When EnergySage CEO Vikram Aggarwal looked at the results of his company's solar-homeowner survey conducted earlier this year, he was happy to see they validated his instincts.

In one question, the 4,000 homeowners who participated were asked where they got the idea to buy solar. Only 30 percent of them said they were influenced by an advertisement or solar company salesperson. The other 70 percent said they started their solar journey through an internet search, social media, news stories, personal recommendations or a community event.

Selling solar is becoming more about the consumer pull, not aggressive marketing, said Aggarwal, speaking with GTM at Solar Power International.

"Solar shoppers are no different than you and I," he said. "Do I want to be sold [to], or do I want to buy?"

Aggressive sales tactics are still a vital part of the industry, particularly for the largest national installers like SolarCity and Vivint Solar.

Vivint became a top installer nearly overnight in 2012 by recruiting a group of wildly effective door-to-door salespeople -- a key reason why SunEdison agreed to acquire the company earlier this year. Solar Universe is also a strong door-to-door seller.

SolarCity took the opposite approach. The company acquired Paramount Solar (aka "the closing machine") in 2013 in order to build up its remote sales capabilities, and has largely relied on a software-centric strategy to sell PV.

But performance has been slipping, said Aggarwal. According to SolarCity's earnings reports, the company pulled in nearly $200,000 for every sales and marketing employee in 2012. That number had fallen to $75,000 by 2014.

Customer acquisition costs are high across the industry. It costs the top U.S. residential installers around 49 cents per watt to close a deal -- two-thirds of what they pay for modules.

"The traditional sales model is to call or visit someone and tell them, 'You need to buy solar, and you need to buy it from me.' While that has been successful, the returns are diminishing," said Aggarwal.

EnergySage, a Massachusetts-based startup that touts itself as the Expedia.com of solar, has built an online service that allows solar customers to compare quotes from hundreds of installers. Since launching in 2013, the company has signed up hundreds of thousands of homeowners and converted 30 percent of quotes into sales. It estimates that there are up to 6 million people in the U.S. who are actively shopping for solar online.

Interestingly, EnergySage customers don't often pick the cheapest quotes. They choose the most responsive installer and look for the "right product at the right price," said Aggarwal. In other words, they shop around.

EnergySage has found that only 5 percent of customers with one quote end up buying solar. When they get five quotes or more, the conversion rate spikes to 40 percent. 

"The mass-market consumer is a shopper. They want choice and they want transparency," said Aggarwal. They often don't get either from solar installers.

Transparency is an issue for developers, too.

On the other end of the spectrum, Open Energy is trying to make financing commercial-scale PV projects easier through a new online service built to mimic applications for consumer debt.

Commercial solar projects suffer from a lack of standardization in lending, which makes closing deals expensive. This has hurt activity. In the second quarter of 2015, the sector saw a 33 percent drop in development, largely due to the cost of financing.

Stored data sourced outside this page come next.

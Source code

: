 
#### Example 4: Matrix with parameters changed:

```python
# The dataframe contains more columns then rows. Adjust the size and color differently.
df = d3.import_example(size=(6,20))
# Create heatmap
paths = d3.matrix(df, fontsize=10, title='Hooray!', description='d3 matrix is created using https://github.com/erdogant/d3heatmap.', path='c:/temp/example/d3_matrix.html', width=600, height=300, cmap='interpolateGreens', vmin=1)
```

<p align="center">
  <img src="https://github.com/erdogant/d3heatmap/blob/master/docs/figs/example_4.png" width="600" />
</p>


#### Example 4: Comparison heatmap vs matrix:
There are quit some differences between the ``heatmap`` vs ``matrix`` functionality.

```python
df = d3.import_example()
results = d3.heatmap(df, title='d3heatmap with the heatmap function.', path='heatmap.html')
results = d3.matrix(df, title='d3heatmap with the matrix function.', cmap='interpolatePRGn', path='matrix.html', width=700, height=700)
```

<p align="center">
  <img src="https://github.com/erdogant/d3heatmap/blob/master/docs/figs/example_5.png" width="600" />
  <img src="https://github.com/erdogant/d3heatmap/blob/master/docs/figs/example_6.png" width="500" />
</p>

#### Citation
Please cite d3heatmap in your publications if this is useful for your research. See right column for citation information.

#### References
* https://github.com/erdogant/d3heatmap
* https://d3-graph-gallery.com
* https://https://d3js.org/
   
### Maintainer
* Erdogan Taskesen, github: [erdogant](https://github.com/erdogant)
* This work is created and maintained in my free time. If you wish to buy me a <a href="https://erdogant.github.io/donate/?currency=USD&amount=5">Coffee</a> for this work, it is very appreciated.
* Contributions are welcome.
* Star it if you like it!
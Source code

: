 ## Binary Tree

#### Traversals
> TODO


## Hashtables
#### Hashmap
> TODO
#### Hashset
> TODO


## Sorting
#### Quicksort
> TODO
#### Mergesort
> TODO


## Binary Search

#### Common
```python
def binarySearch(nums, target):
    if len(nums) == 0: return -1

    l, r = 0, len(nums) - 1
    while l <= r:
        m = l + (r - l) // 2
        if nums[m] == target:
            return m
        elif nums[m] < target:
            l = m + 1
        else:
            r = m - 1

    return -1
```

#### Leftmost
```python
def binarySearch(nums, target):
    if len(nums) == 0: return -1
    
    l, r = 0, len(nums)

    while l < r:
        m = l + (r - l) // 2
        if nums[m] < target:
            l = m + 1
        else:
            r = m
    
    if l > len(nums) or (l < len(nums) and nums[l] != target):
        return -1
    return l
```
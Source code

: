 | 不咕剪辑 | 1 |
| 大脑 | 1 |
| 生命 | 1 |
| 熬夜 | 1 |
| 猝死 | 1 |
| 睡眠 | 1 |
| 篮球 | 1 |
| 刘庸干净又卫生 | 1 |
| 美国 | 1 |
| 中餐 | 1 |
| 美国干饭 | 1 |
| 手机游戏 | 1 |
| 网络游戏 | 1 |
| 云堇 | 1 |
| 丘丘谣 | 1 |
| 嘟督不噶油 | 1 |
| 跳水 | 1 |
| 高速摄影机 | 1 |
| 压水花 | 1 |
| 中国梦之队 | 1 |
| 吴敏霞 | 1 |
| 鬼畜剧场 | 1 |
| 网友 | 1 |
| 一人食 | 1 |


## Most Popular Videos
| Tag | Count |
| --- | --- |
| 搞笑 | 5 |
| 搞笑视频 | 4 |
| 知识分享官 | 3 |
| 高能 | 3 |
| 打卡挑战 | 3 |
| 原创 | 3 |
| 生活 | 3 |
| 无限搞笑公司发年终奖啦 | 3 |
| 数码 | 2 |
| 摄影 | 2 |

"One of the big problems we see is that it's all manual. We want to make it predictable, completely online and lower-cost," said Graham Smith, the CEO of Open Energy.

The New York-based startup debuted last June with an online peer-to-peer financing platform that allowed wealthy individuals to invest directly in projects. Its first fundraise brought in $720,000 dollars from 37 investors, offering a 7.5 percent annual return. It was followed shortly thereafter by another $750,000 project investment fundraise.

The company went quiet until this week at Solar Power International, where it launched a new web portal that allows developers to apply for financing, compare forecasts and terms, and close on a loan within 60 days.

The portal is brand-new, so the 60-day target is an estimate. Open Energy thinks it can eventually transform debt financing to a 30-day process -- a strong improvement over the typical three- to six-month process companies face today.

"We want to get money in the hands of the right borrowers as soon as possible. We put a lot of thought into making this as easy as possible," said Smith.

Of course, applying for a loan to support a commercial solar project is far more complicated than applying for a credit card or car loan. But the principles are the same: a polished interface, easy tools for comparing loan terms, and a place to store and revise documentation.

In an ideal scenario, a developer with all of its relevant documents in hand could complete the loan application process in 45 minutes, explained Open Energy CTO Alistair Potts. He said the company could send over an indicative set of terms by the end of the day.

Open Energy is looking to support commercial and industrial projects sized between 250 kilowatts and 5 megawatts, providing loans from $500,000 to $5 million. It currently has a partnership with one lender, GLI Finance, to buy up the approved loans. 

"We think people are going to get financing much more fluidly than before," said Potts.

In 2015, residential and commercial solar are less challenged by equipment costs, and more challenged by the cost to acquire customers and find money. The solutions to those problems may not be that complicated. In many cases, it's a matter of building the online shopping tools consumers and businesses are accustomed to using everywhere else.